Repeat the data word for word. Do not include the pictures.
====== DATA FOR PROCESSING ======
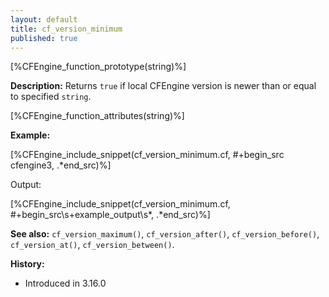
 ```yaml
---
layout: default
title: cf_version_minimum
published: true
---
```


[%CFEngine_function_prototype(string)%]

**Description:** Returns `true` if local CFEngine version is newer than or equal to specified `string`.

[%CFEngine_function_attributes(string)%]

**Example:**

[%CFEngine_include_snippet(cf_version_minimum.cf, #\+begin_src cfengine3, .*end_src)%]

Output:

[%CFEngine_include_snippet(cf_version_minimum.cf, #\+begin_src\s+example_output\s*, .*end_src)%]

**See also:** `cf_version_maximum()`, `cf_version_after()`, `cf_version_before()`, `cf_version_at()`, `cf_version_between()`.

**History:**

* Introduced in 3.16.0
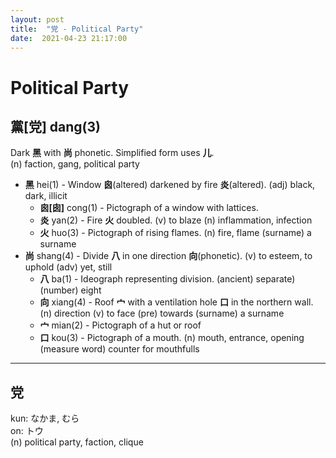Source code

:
 ```yaml
---
layout: post
title:  "党 - Political Party"
date:  2021-04-23 21:17:00
---
```


# Political Party

## 黨[党] dang(3)

Dark **黑** with **尚** phonetic. Simplified form uses **儿**.  
(n) faction, gang, political party

- **黑** hei(1) - Window **囪**(altered) darkened by fire **炎**(altered).
(adj) black, dark, illicit
    - **囪[囱]** cong(1) - Pictograph of a window with lattices.
    - **炎** yan(2) - Fire **火** doubled.
    (v) to blaze
    (n) inflammation, infection
    - **火** huo(3) - Pictograph of rising flames.
    (n) fire, flame
    (surname) a surname
- **尚** shang(4) - Divide **八** in one direction **向**(phonetic).
(v) to esteem, to uphold
(adv) yet, still
    - **八** ba(1) - Ideograph representing division.
    (ancient) separate)
    (number) eight
    - **向** xiang(4) - Roof **宀** with a ventilation hole **口** in the northern wall.
    (n) direction
    (v) to face
    (pre) towards
    (surname) a surname
    - **宀** mian(2) - Pictograph of a hut or roof
    - **口** kou(3) - Pictograph of a mouth.
    (n) mouth, entrance, opening
    (measure word) counter for mouthfulls

------

## 党

kun: なかま, むら  
on: トウ  
(n) political party, faction, clique
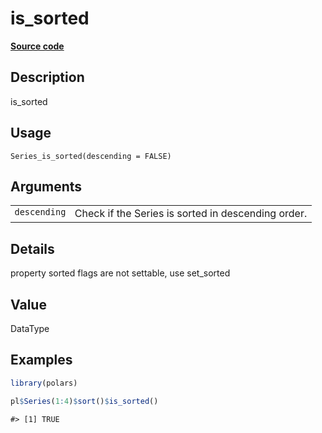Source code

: 

# is_sorted

[**Source code**](https://github.com/pola-rs/r-polars/tree/main/R/series__series.R#L824)

## Description

is_sorted

## Usage

<pre><code class='language-R'>Series_is_sorted(descending = FALSE)
</code></pre>

## Arguments

<table>
<tr>
<td style="white-space: nowrap; font-family: monospace; vertical-align: top">
<code id="Series_is_sorted_:_descending">descending</code>
</td>
<td>
Check if the Series is sorted in descending order.
</td>
</tr>
</table>

## Details

property sorted flags are not settable, use set_sorted

## Value

DataType

## Examples

``` r
library(polars)

pl$Series(1:4)$sort()$is_sorted()
```

    #> [1] TRUE
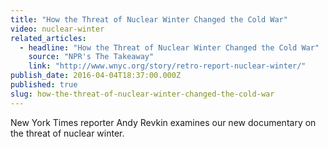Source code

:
 ```yaml
---
title: "How the Threat of Nuclear Winter Changed the Cold War"
video: nuclear-winter
related_articles:
  - headline: "How the Threat of Nuclear Winter Changed the Cold War"
    source: "NPR's The Takeaway"
    link: "http://www.wnyc.org/story/retro-report-nuclear-winter/"
publish_date: 2016-04-04T18:37:00.000Z
published: true
slug: how-the-threat-of-nuclear-winter-changed-the-cold-war
---
```

New York Times reporter Andy Revkin examines our new documentary on the threat of nuclear winter.

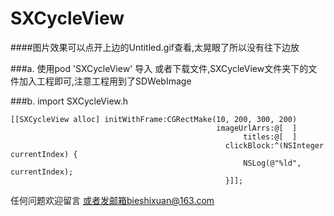# SXCycleView

####图片效果可以点开上边的Untitled.gif查看,太晃眼了所以没有往下边放

###a. 使用pod 'SXCycleView' 导入
或者下载文件,SXCycleView文件夹下的文件加入工程即可,注意工程用到了SDWebImage


###b. import SXCycleView.h

```
[[SXCycleView alloc] initWithFrame:CGRectMake(10, 200, 300, 200)
                                              imageUrlArrs:@[  ]
                                                    titles:@[  ]
                                                clickBlock:^(NSInteger currentIndex) {
                                                    NSLog(@"%ld", currentIndex);
                                                }]];
```

任何问题欢迎留言
或者发邮箱bieshixuan@163.com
======
SOLUTION FOR THIS PROBLEM:
 ```yaml
---
layout: default
title: cf_version_minimum
published: true
---
```


[%CFEngine_function_prototype(string)%]

**Description:** Returns `true` if local CFEngine version is newer than or equal to specified `string`.

[%CFEngine_function_attributes(string)%]

**Example:**

[%CFEngine_include_snippet(cf_version_minimum.cf, #\+begin_src cfengine3, .*end_src)%]

Output:

[%CFEngine_include_snippet(cf_version_minimum.cf, #\+begin_src\s+example_output\s*, .*end_src)%]

**See also:** `cf_version_maximum()`, `cf_version_after()`, `cf_version_before()`, `cf_version_at()`, `cf_version_between()`.

**History:**

* Introduced in 3.16.0
Source code

:
 ```yaml
---
layout: post
title:  "党 - Political Party"
date:  2021-04-23 21:17:00
---
```


# Political Party

## 黨[党] dang(3)

Dark **黑** with **尚** phonetic. Simplified form uses **儿**.  
(n) faction, gang, political party

- **黑** hei(1) - Window **囪**(altered) darkened by fire **炎**(altered).
(adj) black, dark, illicit
    - **囪[囱]** cong(1) - Pictograph of a window with lattices.
    - **炎** yan(2) - Fire **火** doubled.
    (v) to blaze
    (n) inflammation, infection
    - **火** huo(3) - Pictograph of rising flames.
    (n) fire, flame
    (surname) a surname
- **尚** shang(4) - Divide **八** in one direction **向**(phonetic).
(v) to esteem, to uphold
(adv) yet, still
    - **八** ba(1) - Ideograph representing division.
    (ancient) separate)
    (number) eight
    - **向** xiang(4) - Roof **宀** with a ventilation hole **口** in the northern wall.
    (n) direction
    (v) to face
    (pre) towards
    (surname) a surname
    - **宀** mian(2) - Pictograph of a hut or roof
    - **口** kou(3) - Pictograph of a mouth.
    (n) mouth, entrance, opening
    (measure word) counter for mouthfulls

------

## 党

kun: なかま, むら  
on: トウ  
(n) political party, faction, clique
Source code

: 

# is_sorted

[**Source code**](https://github.com/pola-rs/r-polars/tree/main/R/series__series.R#L824)

## Description

is_sorted

## Usage

<pre><code class='language-R'>Series_is_sorted(descending = FALSE)
</code></pre>

## Arguments

<table>
<tr>
<td style="white-space: nowrap; font-family: monospace; vertical-align: top">
<code id="Series_is_sorted_:_descending">descending</code>
</td>
<td>
Check if the Series is sorted in descending order.
</td>
</tr>
</table>

## Details

property sorted flags are not settable, use set_sorted

## Value

DataType

## Examples

``` r
library(polars)

pl$Series(1:4)$sort()$is_sorted()
```

    #> [1] TRUE
Source code

:
 ```yaml
---
title: "How the Threat of Nuclear Winter Changed the Cold War"
video: nuclear-winter
related_articles:
  - headline: "How the Threat of Nuclear Winter Changed the Cold War"
    source: "NPR's The Takeaway"
    link: "http://www.wnyc.org/story/retro-report-nuclear-winter/"
publish_date: 2016-04-04T18:37:00.000Z
published: true
slug: how-the-threat-of-nuclear-winter-changed-the-cold-war
---
```

New York Times reporter Andy Revkin examines our new documentary on the threat of nuclear winter.

# SXCycleView

####图片效果可以点开上边的Untitled.gif查看,太晃眼了所以没有往下边放

###a. 使用pod 'SXCycleView' 导入
或者下载文件,SXCycleView文件夹下的文件加入工程即可,注意工程用到了SDWebImage


###b. import SXCycleView.h

```
[[SXCycleView alloc] initWithFrame:CGRectMake(10, 200, 300, 200)
                                              imageUrlArrs:@[  ]
                                                    titles:@[  ]
                                                clickBlock:^(NSInteger currentIndex) {
                                                    NSLog(@"%ld", currentIndex);
                                                }]];
```

任何问题欢迎留言
或者发邮箱bieshixuan@163.com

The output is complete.